The Dortmund fans were angry about Stuttgart charging them €19.50 (£15.23) for standing tickets and €38.50 (£30.07) for the cheapest seats.
“Obviously it’s not something we want to do, but it’s something we have to do, ” Dortmund fan Marc Quambusch, who is part of the campaign group Kein Zwanni, told the BBC World Service. The protest appeared to be well supported, even though the cost of watching live football has been kept much lower in Germany by the fact fans have a far more powerful voice in the running of the game.
The average price of a ticket in the Bundesliga this season is just £23, whereas the average in the Premier League is £53.76, narrowly beating Spain’s La Liga, where the average price is £50.83 This is largely down to the so-called 50+1 rule, a clause that means that club members in Germany must hold the majority of voting rights, to ensure, unlike in England, that external investors cannot take overall control of the board.
This has also allowed many German top flight clubs to introduce safe standing areas inside their stadiums, something many fans in England would also like to see return to Premier League grounds.
Nevertheless, Kein Zwanni admit they have been inspired by the rebellion in England, after years of arguing the Premier League has become far too greedy for its own good.
“It was great to see, ” said Quambusch, when asked about the Anfield protest that saw around 10, 000 supporters leave the ground in the 77th minute following the news that Liverpool would be charging £77 for some seats next season.
“It’s always good to see fans protest against bad conditions.

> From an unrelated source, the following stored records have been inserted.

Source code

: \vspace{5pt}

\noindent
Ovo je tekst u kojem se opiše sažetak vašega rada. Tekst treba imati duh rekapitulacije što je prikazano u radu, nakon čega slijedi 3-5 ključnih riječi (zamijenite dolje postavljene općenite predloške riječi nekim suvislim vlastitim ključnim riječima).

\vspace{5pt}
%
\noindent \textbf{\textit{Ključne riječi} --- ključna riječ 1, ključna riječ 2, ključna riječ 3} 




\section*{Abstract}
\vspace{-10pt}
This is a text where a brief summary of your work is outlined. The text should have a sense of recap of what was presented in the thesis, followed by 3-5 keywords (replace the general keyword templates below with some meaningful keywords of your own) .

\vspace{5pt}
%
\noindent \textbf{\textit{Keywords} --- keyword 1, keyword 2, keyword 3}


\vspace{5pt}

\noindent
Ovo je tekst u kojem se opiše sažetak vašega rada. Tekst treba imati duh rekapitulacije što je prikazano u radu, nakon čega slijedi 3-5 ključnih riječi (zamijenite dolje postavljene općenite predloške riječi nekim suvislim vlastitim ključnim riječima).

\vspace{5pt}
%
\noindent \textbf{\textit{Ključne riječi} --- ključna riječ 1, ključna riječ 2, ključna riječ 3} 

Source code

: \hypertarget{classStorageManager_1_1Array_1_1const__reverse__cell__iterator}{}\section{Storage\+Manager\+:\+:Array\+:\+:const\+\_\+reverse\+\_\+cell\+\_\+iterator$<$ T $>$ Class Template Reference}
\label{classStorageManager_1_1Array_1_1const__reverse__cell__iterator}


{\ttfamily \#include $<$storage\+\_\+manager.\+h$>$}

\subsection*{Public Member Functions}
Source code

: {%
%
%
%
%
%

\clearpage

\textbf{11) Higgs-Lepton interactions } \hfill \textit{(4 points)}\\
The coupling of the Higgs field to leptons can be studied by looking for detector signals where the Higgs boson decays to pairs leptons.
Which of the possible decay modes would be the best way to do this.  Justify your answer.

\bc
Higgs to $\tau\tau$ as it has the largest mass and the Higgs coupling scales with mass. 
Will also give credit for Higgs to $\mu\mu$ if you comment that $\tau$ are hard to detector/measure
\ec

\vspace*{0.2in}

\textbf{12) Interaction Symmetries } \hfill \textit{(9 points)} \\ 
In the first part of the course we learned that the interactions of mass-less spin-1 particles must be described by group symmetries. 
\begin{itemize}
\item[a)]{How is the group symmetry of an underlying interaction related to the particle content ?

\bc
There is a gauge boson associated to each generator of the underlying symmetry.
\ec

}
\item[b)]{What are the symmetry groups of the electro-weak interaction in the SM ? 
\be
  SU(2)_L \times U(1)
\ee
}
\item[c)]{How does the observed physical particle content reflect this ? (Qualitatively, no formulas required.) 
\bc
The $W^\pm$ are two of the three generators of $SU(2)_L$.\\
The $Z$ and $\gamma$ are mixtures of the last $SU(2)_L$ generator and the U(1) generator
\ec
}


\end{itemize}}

They have our solidarity, we put it on Facebook and we support them. Of course, we hope it inspires other fans [in England] to join them and protest again.
“I like English football, I have some good friends in England and have been too many games there. I love English football but English football is killing itself [through the greed of the clubs].” According to the people behind a survey looking into the cost of watching football in all the major European leagues, it could even be cheaper for English fans to travel to Germany and watch a game there than it is to watch their local team.
GoEuro chief executive Naren Shaam said: “It costs almost the same to travel to Germany to see a Bundesliga match as it does to stay in the UK and attend a Premier League game.
“Each week more than 2, 000 British fans travel to see Borussia Dortmund play, in addition to the 1, 500 Brits travelling to St Pauli games in Hamburg and the 1, 000 Brits going to Union Berlin games on a weekly basis.
“These numbers might lead you to question whether home fans in the UK are really getting a fair deal for their money.”
Meanwhile, Newcastle United have announced a price freeze on adult season tickets next season with those for under-18s being reduced. Season tickets for juniors will start at £57 and some individual match tickets for children will be just £3.
The full pricing scheme will be confirmed in the coming weeks but season ticket renewal letters are currently being processed.
Newcastle managing director Lee Charnley said: “While the debate around Premier League ticket prices continues, we want to ensure watching football at St James’ Park remains affordable for as many people as possible.
“There is a clear risk that clubs could lose generations of supporters with the cost being a major factor and we have considered that when setting prices for 2016-17.